A Crossroads for Black Families in Oakland

Things are not going well for Black children and families in Oakland and we sit at a critical juncture.  Once a “chocolate city” Oakland has become increasingly White, and in fact Blacks are now the third largest ethnic group.  And in many ways we have backslid, victims of the subprime crisis, rising rents and reduced opportunities.   And unless we are organized and have a positive platform, things will not get better.

Schools will close in Oakland, and we can guess which schools those will be.  And whose children will be dislocated.  Typically that means either going to an equally challenged school further away or going to a school that culturally may not feel like it needs to adapt itself for the Black students coming through the door.

That they will need to learn to waltz or leave and the DJ ain’t taking no requests.

And how are the children doing?

15% of Black charter elementary students are on grade level and 14% of distinct kids are—let’s be clear, no sector is consistently serving our students and meeting their needs.  So let’s get to the debate about quality, access, and change that we need—which is exactly the narrative I hear from parents and Black staff in Oakland.

Without struggle there is no progress-Please join us

Our State Black Education in Oakland series will continue over the next several months, listening to and sharing the stories of our elders, families, youth, educators, academics and the community.  We will dig into the context of Black education in Oakland, how we got here, how the Black community is experiencing it, and ultimately what we can do to continue the struggle for progress.  This will culminate in the “Black Paper” a set of findings and recommendations for change—that will have specific policy reforms for elected officials, as well as commitments that other stakeholders need to make to drive progress.

We have events coming up, that you can register for

4/24 The Past, Present, and Future of Activism for Black Families in Oakland; A Conversation with the NAACP- Details are coming but you can register here

5/10 Talk with Richard Rothstein, author of The Color of Law, elected, activists and community on government created segregation, the geography of opportunity in West Oakland, and our responsibility to do something- you can register here and see the event info

TBD- A celebration of Black Educators- Supporting and Increasing the Pipeline

TBD- Listening to student voices, understanding the challenges and changes needed

And we also want to capture community stories, and to actively engage the community in this process, we will be doing interviews, accepting blogs and self-made videos, helping to cover and support partner events, and ultimately share the community’s content.  If you want to share your story please click here.

Power concedes nothing without demand

I will end with some Frederick Douglass, since we started with his spirit—everyone knows his quote around, there being no progress without struggle, well a few lines further down is a bit more on that idea that I hope we remember as we do this work,

“Power concedes nothing without a demand. It never did and it never will. Find out just what any people will quietly submit to and you have found out the exact measure of injustice and wrong which will be imposed upon them, and these will continue till they are resisted with either words or blows, or with both. The limits of tyrants are prescribed by the endurance of those whom they oppress.”

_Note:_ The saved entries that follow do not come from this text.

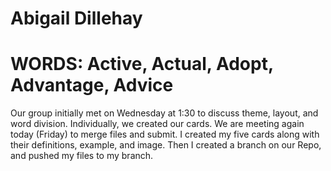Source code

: # Abigail Dillehay

# WORDS: Active, Actual, Adopt, Advantage, Advice
Our group initially met on Wednesday at 1:30 to discuss theme, layout, and word division.
Individually, we created our cards. We are meeting again today (Friday) to merge files and submit. 
I created my five cards along with their definitions, example, and image. Then I created a branch on our Repo, and pushed my files to my branch. 
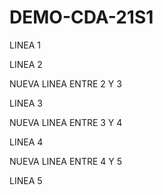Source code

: # DEMO-CDA-21S1

LINEA 1

LINEA 2

NUEVA LINEA ENTRE 2 Y 3

LINEA 3

NUEVA LINEA ENTRE 3 Y 4

LINEA 4

NUEVA LINEA ENTRE 4 Y 5

LINEA 5
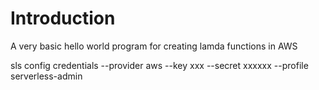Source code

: # Introduction

A very basic hello world program for creating lamda functions in AWS

sls config credentials --provider aws --key xxx  --secret xxxxxx --profile serverless-admin
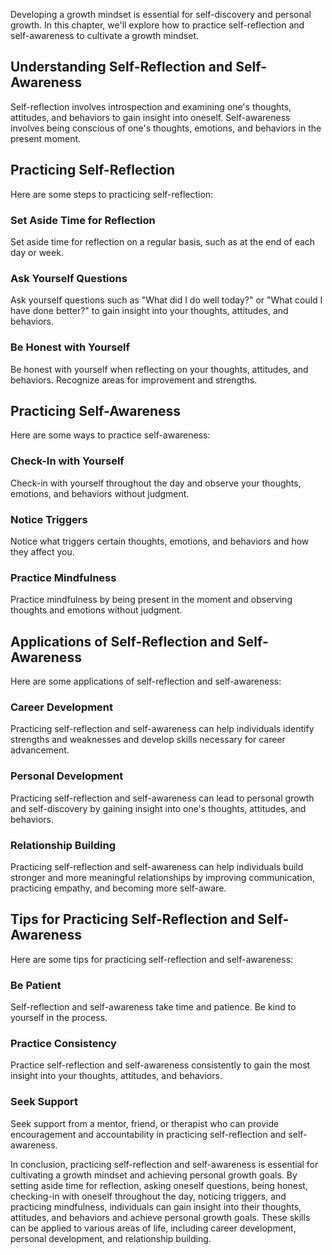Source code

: 
Developing a growth mindset is essential for self-discovery and personal growth. In this chapter, we'll explore how to practice self-reflection and self-awareness to cultivate a growth mindset.

Understanding Self-Reflection and Self-Awareness
------------------------------------------------

Self-reflection involves introspection and examining one's thoughts, attitudes, and behaviors to gain insight into oneself. Self-awareness involves being conscious of one's thoughts, emotions, and behaviors in the present moment.

Practicing Self-Reflection
--------------------------

Here are some steps to practicing self-reflection:

### Set Aside Time for Reflection

Set aside time for reflection on a regular basis, such as at the end of each day or week.

### Ask Yourself Questions

Ask yourself questions such as "What did I do well today?" or "What could I have done better?" to gain insight into your thoughts, attitudes, and behaviors.

### Be Honest with Yourself

Be honest with yourself when reflecting on your thoughts, attitudes, and behaviors. Recognize areas for improvement and strengths.

Practicing Self-Awareness
-------------------------

Here are some ways to practice self-awareness:

### Check-In with Yourself

Check-in with yourself throughout the day and observe your thoughts, emotions, and behaviors without judgment.

### Notice Triggers

Notice what triggers certain thoughts, emotions, and behaviors and how they affect you.

### Practice Mindfulness

Practice mindfulness by being present in the moment and observing thoughts and emotions without judgment.

Applications of Self-Reflection and Self-Awareness
--------------------------------------------------

Here are some applications of self-reflection and self-awareness:

### Career Development

Practicing self-reflection and self-awareness can help individuals identify strengths and weaknesses and develop skills necessary for career advancement.

### Personal Development

Practicing self-reflection and self-awareness can lead to personal growth and self-discovery by gaining insight into one's thoughts, attitudes, and behaviors.

### Relationship Building

Practicing self-reflection and self-awareness can help individuals build stronger and more meaningful relationships by improving communication, practicing empathy, and becoming more self-aware.

Tips for Practicing Self-Reflection and Self-Awareness
------------------------------------------------------

Here are some tips for practicing self-reflection and self-awareness:

### Be Patient

Self-reflection and self-awareness take time and patience. Be kind to yourself in the process.

### Practice Consistency

Practice self-reflection and self-awareness consistently to gain the most insight into your thoughts, attitudes, and behaviors.

### Seek Support

Seek support from a mentor, friend, or therapist who can provide encouragement and accountability in practicing self-reflection and self-awareness.

In conclusion, practicing self-reflection and self-awareness is essential for cultivating a growth mindset and achieving personal growth goals. By setting aside time for reflection, asking oneself questions, being honest, checking-in with oneself throughout the day, noticing triggers, and practicing mindfulness, individuals can gain insight into their thoughts, attitudes, and behaviors and achieve personal growth goals. These skills can be applied to various areas of life, including career development, personal development, and relationship building.

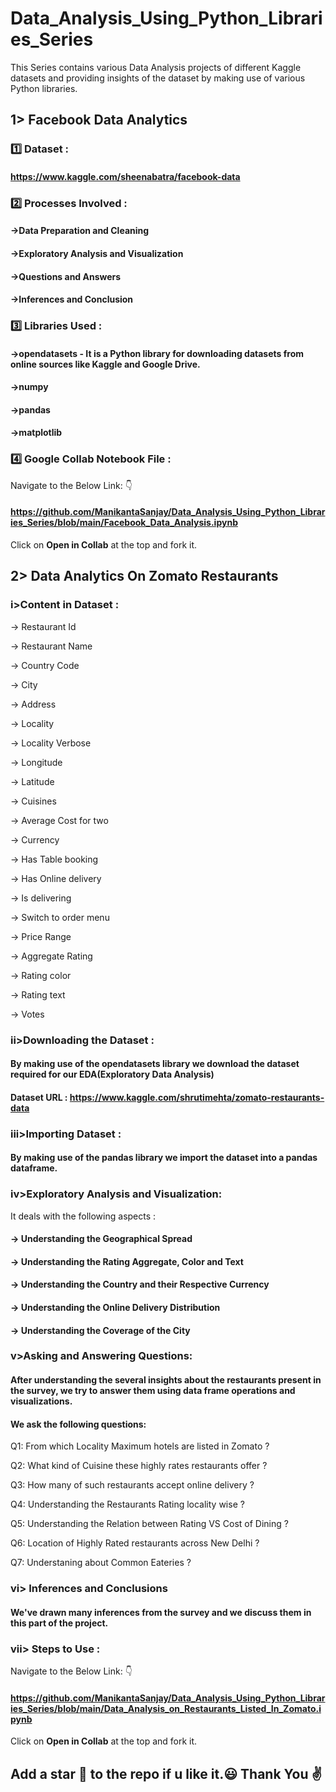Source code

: # Data_Analysis_Using_Python_Libraries_Series
This Series contains various Data Analysis projects of different Kaggle datasets and providing insights of the dataset by making use of various Python libraries.
## 1> Facebook Data Analytics
### :one: Dataset :
#### https://www.kaggle.com/sheenabatra/facebook-data
### 2️⃣ Processes Involved :
#### ->Data Preparation and Cleaning
#### ->Exploratory Analysis and Visualization
#### ->Questions and Answers
#### ->Inferences and Conclusion
### :three: Libraries Used :
#### ->opendatasets - It is a Python library for downloading datasets from online sources like Kaggle and Google Drive.
#### ->numpy 
#### ->pandas
#### ->matplotlib
### :four: Google Collab Notebook File :
Navigate to the Below Link: :point_down:
#### https://github.com/ManikantaSanjay/Data_Analysis_Using_Python_Libraries_Series/blob/main/Facebook_Data_Analysis.ipynb

Click on  <b>Open in Collab</b>  at the top and fork it.
## 2> Data Analytics On Zomato Restaurants
### i>Content in Dataset :
-> Restaurant Id

-> Restaurant Name

-> Country Code

-> City

-> Address

-> Locality

-> Locality Verbose

-> Longitude

-> Latitude

-> Cuisines

-> Average Cost for two

-> Currency

-> Has Table booking

-> Has Online delivery

-> Is delivering

-> Switch to order menu

-> Price Range

-> Aggregate Rating

-> Rating color

-> Rating text

-> Votes

### ii>Downloading the Dataset :
#### By making use of the opendatasets library we download the dataset required for our EDA(Exploratory Data Analysis)
#### Dataset URL : https://www.kaggle.com/shrutimehta/zomato-restaurants-data

### iii>Importing Dataset : 
#### By making use of the pandas library we import the dataset into a pandas dataframe.

### iv>Exploratory Analysis and Visualization:
It deals with  the following aspects : 
#### -> Understanding the Geographical Spread 
#### -> Understanding the Rating Aggregate, Color and Text
#### -> Understanding the Country and their Respective Currency
#### -> Understanding the Online Delivery Distribution
#### -> Understanding the Coverage of the City

### v>Asking and Answering Questions:

#### After understanding the several insights about the restaurants present in the survey, we try to answer them using data frame operations and visualizations.
#### We ask the following questions:

Q1: From which Locality Maximum hotels are listed in Zomato ?

Q2: What kind of Cuisine these highly rates restaurants offer ?

Q3: How many of such restaurants accept online delivery ?

Q4: Understanding the Restaurants Rating locality wise ?

Q5: Understanding the Relation between Rating VS Cost of Dining ?

Q6: Location of Highly Rated restaurants across New Delhi ?

Q7: Understaning about Common Eateries ?

### vi> Inferences and Conclusions

#### We've drawn many inferences from the survey and we discuss them in this part of the project.

### vii> Steps to Use :
Navigate to the Below Link: :point_down:
#### https://github.com/ManikantaSanjay/Data_Analysis_Using_Python_Libraries_Series/blob/main/Data_Analysis_on_Restaurants_Listed_In_Zomato.ipynb

Click on  <b>Open in Collab</b>  at the top and fork it.

## Add a star 🌟 to the repo if u like it.:smiley: Thank You :v:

Look forward to working folks in building out this work more.

What do you think?

One thought on “Looking at the State of Black Education in Oakland; Listening to the Elders

  1. This was the first in a series of events “Looking At The State Of Black Education In Oakland”. I was humbled buy the inspiring comments of Oakland Post publisher Paul Cobb as he recounted his participation in the struggles and successes for equal rights over the past five decades. The pioneering efforts of our elders have provided broad shoulders on which this new generation of educators and activists now stand. The presence of so many young and committed teachers, male and female, focused on equity and achievement for their students strengthened my hope for the next generation of black children.